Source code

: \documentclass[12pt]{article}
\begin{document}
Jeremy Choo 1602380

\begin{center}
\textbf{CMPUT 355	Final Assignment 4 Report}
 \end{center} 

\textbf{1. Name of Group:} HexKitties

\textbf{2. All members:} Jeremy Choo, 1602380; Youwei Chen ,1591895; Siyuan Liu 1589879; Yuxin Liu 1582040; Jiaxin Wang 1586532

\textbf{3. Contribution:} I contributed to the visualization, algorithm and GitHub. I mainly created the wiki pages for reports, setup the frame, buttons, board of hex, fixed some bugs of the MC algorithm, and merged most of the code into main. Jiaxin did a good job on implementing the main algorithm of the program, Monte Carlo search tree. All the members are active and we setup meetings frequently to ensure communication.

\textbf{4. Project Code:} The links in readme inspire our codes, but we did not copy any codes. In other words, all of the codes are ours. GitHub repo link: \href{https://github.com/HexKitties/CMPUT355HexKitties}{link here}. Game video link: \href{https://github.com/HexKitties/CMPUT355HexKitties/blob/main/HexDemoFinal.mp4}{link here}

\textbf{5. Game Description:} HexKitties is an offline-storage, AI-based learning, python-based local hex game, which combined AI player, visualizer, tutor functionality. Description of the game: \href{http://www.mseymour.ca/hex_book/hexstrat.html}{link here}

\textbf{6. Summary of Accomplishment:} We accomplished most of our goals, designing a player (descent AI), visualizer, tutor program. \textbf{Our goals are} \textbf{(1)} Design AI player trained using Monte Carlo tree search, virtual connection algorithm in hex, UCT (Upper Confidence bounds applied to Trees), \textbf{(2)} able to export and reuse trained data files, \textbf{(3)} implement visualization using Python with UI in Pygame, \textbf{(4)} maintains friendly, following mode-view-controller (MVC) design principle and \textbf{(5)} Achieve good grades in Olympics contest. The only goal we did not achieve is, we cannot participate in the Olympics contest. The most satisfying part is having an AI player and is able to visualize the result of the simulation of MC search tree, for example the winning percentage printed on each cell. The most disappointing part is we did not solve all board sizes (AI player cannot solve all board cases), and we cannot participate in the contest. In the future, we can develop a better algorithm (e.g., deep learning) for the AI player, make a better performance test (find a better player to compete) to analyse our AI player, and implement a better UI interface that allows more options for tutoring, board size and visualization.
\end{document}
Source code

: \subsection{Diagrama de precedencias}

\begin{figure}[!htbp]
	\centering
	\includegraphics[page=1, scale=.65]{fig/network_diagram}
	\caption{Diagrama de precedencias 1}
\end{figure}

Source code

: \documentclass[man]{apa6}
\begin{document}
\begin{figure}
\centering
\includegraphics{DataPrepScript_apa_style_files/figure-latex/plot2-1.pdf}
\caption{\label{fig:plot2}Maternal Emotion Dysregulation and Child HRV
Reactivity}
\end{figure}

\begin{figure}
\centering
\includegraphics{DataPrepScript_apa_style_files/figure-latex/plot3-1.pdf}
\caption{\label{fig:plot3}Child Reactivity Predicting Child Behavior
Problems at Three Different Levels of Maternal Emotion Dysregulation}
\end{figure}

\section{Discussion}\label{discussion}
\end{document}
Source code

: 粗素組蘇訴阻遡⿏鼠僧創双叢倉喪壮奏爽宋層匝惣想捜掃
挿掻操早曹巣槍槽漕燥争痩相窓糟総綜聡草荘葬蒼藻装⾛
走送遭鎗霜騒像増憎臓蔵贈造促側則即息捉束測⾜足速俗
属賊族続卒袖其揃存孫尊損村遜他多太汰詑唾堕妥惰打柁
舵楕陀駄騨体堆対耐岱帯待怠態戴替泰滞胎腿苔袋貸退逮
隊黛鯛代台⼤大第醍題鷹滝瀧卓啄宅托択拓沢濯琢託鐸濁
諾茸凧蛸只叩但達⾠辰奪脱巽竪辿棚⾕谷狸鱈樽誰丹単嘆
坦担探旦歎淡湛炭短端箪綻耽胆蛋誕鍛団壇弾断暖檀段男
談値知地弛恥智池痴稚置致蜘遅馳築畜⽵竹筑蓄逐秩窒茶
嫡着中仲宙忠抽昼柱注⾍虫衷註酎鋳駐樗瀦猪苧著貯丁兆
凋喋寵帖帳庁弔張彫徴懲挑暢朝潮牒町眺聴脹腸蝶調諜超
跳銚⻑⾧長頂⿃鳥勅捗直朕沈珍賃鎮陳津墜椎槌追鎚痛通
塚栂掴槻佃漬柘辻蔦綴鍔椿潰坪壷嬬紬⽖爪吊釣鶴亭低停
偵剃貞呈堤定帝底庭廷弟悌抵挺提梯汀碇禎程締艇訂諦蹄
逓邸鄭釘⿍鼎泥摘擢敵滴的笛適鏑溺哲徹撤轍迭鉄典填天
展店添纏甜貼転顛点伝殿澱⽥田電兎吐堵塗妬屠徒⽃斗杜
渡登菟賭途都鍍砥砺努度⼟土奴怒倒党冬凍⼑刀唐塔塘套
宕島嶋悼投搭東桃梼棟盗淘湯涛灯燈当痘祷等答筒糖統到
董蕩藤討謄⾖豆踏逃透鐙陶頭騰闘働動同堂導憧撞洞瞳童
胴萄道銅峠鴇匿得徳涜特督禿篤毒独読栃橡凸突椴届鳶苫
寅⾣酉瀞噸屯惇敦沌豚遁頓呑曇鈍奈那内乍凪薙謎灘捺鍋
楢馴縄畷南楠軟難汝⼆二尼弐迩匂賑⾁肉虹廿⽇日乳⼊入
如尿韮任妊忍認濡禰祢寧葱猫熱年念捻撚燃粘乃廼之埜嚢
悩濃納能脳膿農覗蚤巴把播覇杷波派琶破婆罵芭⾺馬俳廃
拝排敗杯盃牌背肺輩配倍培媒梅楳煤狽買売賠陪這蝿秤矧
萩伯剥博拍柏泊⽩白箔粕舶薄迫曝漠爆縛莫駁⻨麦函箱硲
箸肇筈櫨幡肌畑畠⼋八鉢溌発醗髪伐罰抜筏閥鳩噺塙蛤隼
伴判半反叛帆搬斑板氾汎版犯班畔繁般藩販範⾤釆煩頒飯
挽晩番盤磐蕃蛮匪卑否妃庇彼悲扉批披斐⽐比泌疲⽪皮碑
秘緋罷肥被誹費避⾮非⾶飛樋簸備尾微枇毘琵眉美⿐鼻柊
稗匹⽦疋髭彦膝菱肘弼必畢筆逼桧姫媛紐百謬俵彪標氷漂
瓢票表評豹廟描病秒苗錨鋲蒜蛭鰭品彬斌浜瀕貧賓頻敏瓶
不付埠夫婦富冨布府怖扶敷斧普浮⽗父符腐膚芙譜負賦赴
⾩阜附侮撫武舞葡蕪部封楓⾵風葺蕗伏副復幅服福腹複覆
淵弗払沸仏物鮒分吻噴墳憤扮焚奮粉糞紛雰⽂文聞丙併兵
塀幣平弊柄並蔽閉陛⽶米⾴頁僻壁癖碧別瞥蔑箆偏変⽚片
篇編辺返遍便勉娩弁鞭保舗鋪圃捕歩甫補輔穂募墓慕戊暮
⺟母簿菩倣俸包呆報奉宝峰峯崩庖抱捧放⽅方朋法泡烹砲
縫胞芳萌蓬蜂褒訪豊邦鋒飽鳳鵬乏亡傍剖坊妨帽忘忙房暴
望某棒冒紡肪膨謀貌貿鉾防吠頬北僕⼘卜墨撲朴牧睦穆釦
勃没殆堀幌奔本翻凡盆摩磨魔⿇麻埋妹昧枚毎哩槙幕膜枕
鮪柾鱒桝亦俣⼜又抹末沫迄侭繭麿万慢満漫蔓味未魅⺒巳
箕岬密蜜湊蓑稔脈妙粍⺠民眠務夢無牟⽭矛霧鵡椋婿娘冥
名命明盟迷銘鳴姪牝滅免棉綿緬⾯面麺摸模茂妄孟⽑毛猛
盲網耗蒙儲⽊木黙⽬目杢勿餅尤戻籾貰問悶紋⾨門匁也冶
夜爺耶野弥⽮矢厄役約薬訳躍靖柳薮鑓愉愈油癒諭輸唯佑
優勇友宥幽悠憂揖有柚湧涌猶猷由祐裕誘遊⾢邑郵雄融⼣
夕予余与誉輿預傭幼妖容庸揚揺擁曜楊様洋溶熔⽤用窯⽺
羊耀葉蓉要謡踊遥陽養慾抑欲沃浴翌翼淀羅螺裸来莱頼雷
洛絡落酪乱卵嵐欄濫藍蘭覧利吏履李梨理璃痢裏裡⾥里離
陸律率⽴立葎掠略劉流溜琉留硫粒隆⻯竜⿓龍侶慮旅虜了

┄┄┄┄┄┄┄┄┄┄┄┄┄┄┄┄┄┄┄┄

WHAT YOU WILL DO:
All that is wanted is an exact copy of the lines above from the one with "挿掻操早曹巣槍槽漕燥争痩相窓糟総綜聡草荘葬蒼藻装⾛" through the one with "秘緋罷肥被誹費避⾮非⾶飛樋簸備尾微枇毘琵眉美⿐鼻柊", with both ends included.

ANSWER BOX:
挿掻操早曹巣槍槽漕燥争痩相窓糟総綜聡草荘葬蒼藻装⾛
走送遭鎗霜騒像増憎臓蔵贈造促側則即息捉束測⾜足速俗
属賊族続卒袖其揃存孫尊損村遜他多太汰詑唾堕妥惰打柁
舵楕陀駄騨体堆対耐岱帯待怠態戴替泰滞胎腿苔袋貸退逮
隊黛鯛代台⼤大第醍題鷹滝瀧卓啄宅托択拓沢濯琢託鐸濁
諾茸凧蛸只叩但達⾠辰奪脱巽竪辿棚⾕谷狸鱈樽誰丹単嘆
坦担探旦歎淡湛炭短端箪綻耽胆蛋誕鍛団壇弾断暖檀段男
談値知地弛恥智池痴稚置致蜘遅馳築畜⽵竹筑蓄逐秩窒茶
嫡着中仲宙忠抽昼柱注⾍虫衷註酎鋳駐樗瀦猪苧著貯丁兆
凋喋寵帖帳庁弔張彫徴懲挑暢朝潮牒町眺聴脹腸蝶調諜超
跳銚⻑⾧長頂⿃鳥勅捗直朕沈珍賃鎮陳津墜椎槌追鎚痛通
塚栂掴槻佃漬柘辻蔦綴鍔椿潰坪壷嬬紬⽖爪吊釣鶴亭低停
偵剃貞呈堤定帝底庭廷弟悌抵挺提梯汀碇禎程締艇訂諦蹄
逓邸鄭釘⿍鼎泥摘擢敵滴的笛適鏑溺哲徹撤轍迭鉄典填天
展店添纏甜貼転顛点伝殿澱⽥田電兎吐堵塗妬屠徒⽃斗杜
渡登菟賭途都鍍砥砺努度⼟土奴怒倒党冬凍⼑刀唐塔塘套
宕島嶋悼投搭東桃梼棟盗淘湯涛灯燈当痘祷等答筒糖統到
董蕩藤討謄⾖豆踏逃透鐙陶頭騰闘働動同堂導憧撞洞瞳童
胴萄道銅峠鴇匿得徳涜特督禿篤毒独読栃橡凸突椴届鳶苫
寅⾣酉瀞噸屯惇敦沌豚遁頓呑曇鈍奈那内乍凪薙謎灘捺鍋
楢馴縄畷南楠軟難汝⼆二尼弐迩匂賑⾁肉虹廿⽇日乳⼊入
如尿韮任妊忍認濡禰祢寧葱猫熱年念捻撚燃粘乃廼之埜嚢
悩濃納能脳膿農覗蚤巴把播覇杷波派琶破婆罵芭⾺馬俳廃
拝排敗杯盃牌背肺輩配倍培媒梅楳煤狽買売賠陪這蝿秤矧
萩伯剥博拍柏泊⽩白箔粕舶薄迫曝漠爆縛莫駁⻨麦函箱硲
箸肇筈櫨幡肌畑畠⼋八鉢溌発醗髪伐罰抜筏閥鳩噺塙蛤隼
伴判半反叛帆搬斑板氾汎版犯班畔繁般藩販範⾤釆煩頒飯
挽晩番盤磐蕃蛮匪卑否妃庇彼悲扉批披斐⽐比泌疲⽪皮碑
秘緋罷肥被誹費避⾮非⾶飛樋簸備尾微枇毘琵眉美⿐鼻柊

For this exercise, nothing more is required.